▼▼▼
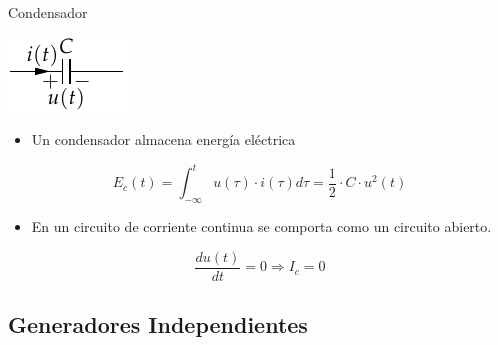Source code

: \documentclass[aspectratio=169, usenames,svgnames,dvipsnames]{beamer}
\begin{document}
\begin{frame}[label={sec:org721abbf}]{Condensador}
\begin{center}
\includegraphics[height=0.2\textheight]{../figs/Condensador.pdf}
\end{center}

\begin{itemize}
\item Un condensador almacena \alert{energía eléctrica}
\end{itemize}

\[
  E_c(t) = \int_{-\infty}^t u(\tau) \cdot i(\tau) d\tau = \frac{1}{2} \cdot C \cdot u^2(t)
\]

\begin{itemize}
\item En un circuito de corriente continua se comporta como un circuito abierto.
\end{itemize}

\begin{equation*}
  \frac{du(t)}{dt} = 0 \Rightarrow I_c = 0
\end{equation*}
\end{frame}

\subsection{Generadores Independientes}
\label{sec:orgf7ad2f3}
\end{document}
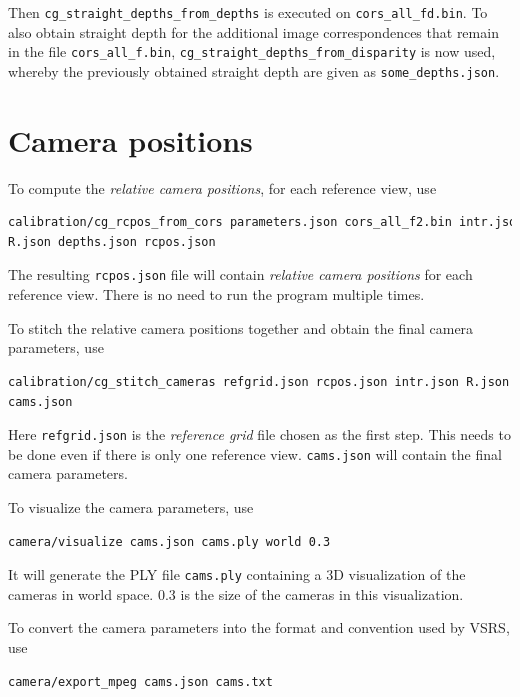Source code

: \documentclass{scrreprt}
\begin{document}
Then \texttt{cg\_straight\_depths\_from\_depths} is executed on \texttt{cors\_all\_fd.bin}. To also obtain straight depth for the additional image correspondences that remain in the file \texttt{cors\_all\_f.bin}, \texttt{cg\_straight\_depths\_from\_disparity} is now used, whereby the previously obtained straight depth are given as \texttt{some\_depths.json}. 



\section{Camera positions}
To compute the \emph{relative camera positions}, for each reference view, use
\begin{lstlisting}[language=bash]
calibration/cg_rcpos_from_cors parameters.json cors_all_f2.bin intr.json
R.json depths.json rcpos.json
\end{lstlisting}

\noindent The resulting \texttt{rcpos.json} file will contain \emph{relative camera positions} for each reference view. There is no need to run the program multiple times.

To stitch the relative camera positions together and obtain the final camera parameters, use
\begin{lstlisting}[language=bash]
calibration/cg_stitch_cameras refgrid.json rcpos.json intr.json R.json
cams.json
\end{lstlisting}

\noindent Here \texttt{refgrid.json} is the \emph{reference grid} file chosen as the first step. This needs to be done even if there is only one reference view. \texttt{cams.json} will contain the final camera parameters.

To visualize the camera parameters, use
\begin{lstlisting}[language=bash]
camera/visualize cams.json cams.ply world 0.3
\end{lstlisting}

\noindent It will generate the PLY file \texttt{cams.ply} containing a 3D visualization of the cameras in world space. $0.3$ is the size of the cameras in this visualization.

To convert the camera parameters into the format and convention used by VSRS, use
\begin{lstlisting}[language=bash]
camera/export_mpeg cams.json cams.txt
\end{lstlisting}
\end{document}
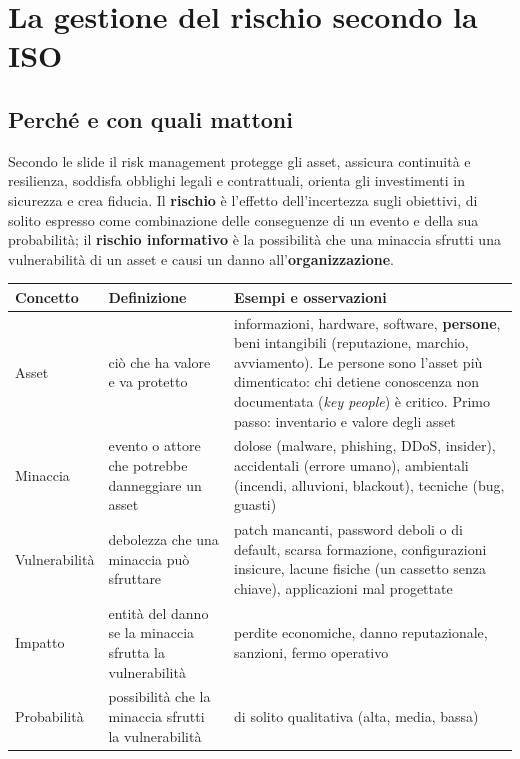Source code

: \section{La gestione del rischio secondo la ISO}
\label{sec:iso-rischio}

\subsection{Perché e con quali mattoni}
Secondo le slide il risk management protegge gli asset, assicura continuità e resilienza, soddisfa obblighi
legali e contrattuali, orienta gli investimenti in sicurezza e crea fiducia. Il \textbf{rischio} è
l'effetto dell'incertezza sugli obiettivi, di solito espresso come combinazione delle conseguenze di un
evento e della sua probabilità; il \textbf{rischio informativo} è la possibilità che una minaccia sfrutti
una vulnerabilità di un asset e causi un danno all'\textbf{organizzazione}.

\begin{center}
\small
\begin{tabularx}{\linewidth}{>{\raggedright\arraybackslash}p{2.4cm} >{\raggedright\arraybackslash}p{4.2cm} X}
\toprule
\textbf{Concetto} & \textbf{Definizione} & \textbf{Esempi e osservazioni}\\
\midrule
Asset & ciò che ha valore e va protetto & informazioni, hardware, software, \textbf{persone}, beni intangibili
  (reputazione, marchio, avviamento). Le persone sono l'asset più dimenticato: chi detiene conoscenza non
  documentata (\emph{key people}) è critico. Primo passo: inventario e valore degli asset\\
Minaccia & evento o attore che potrebbe danneggiare un asset & dolose (malware, phishing, DDoS, insider),
  accidentali (errore umano), ambientali (incendi, alluvioni, blackout), tecniche (bug, guasti)\\
Vulnerabilità & debolezza che una minaccia può sfruttare & patch mancanti, password deboli o di default,
  scarsa formazione, configurazioni insicure, lacune fisiche (un cassetto senza chiave), applicazioni mal
  progettate\\
Impatto & entità del danno se la minaccia sfrutta la vulnerabilità & perdite economiche, danno reputazionale,
  sanzioni, fermo operativo\\
Probabilità & possibilità che la minaccia sfrutti la vulnerabilità & di solito qualitativa (alta, media,
  bassa)\\
\bottomrule
\end{tabularx}
\end{center}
▲▲▲
Determine the number of lines in the records that include the string "intr", and respond with that number only.

* ANSWER FOR THE TASK:
2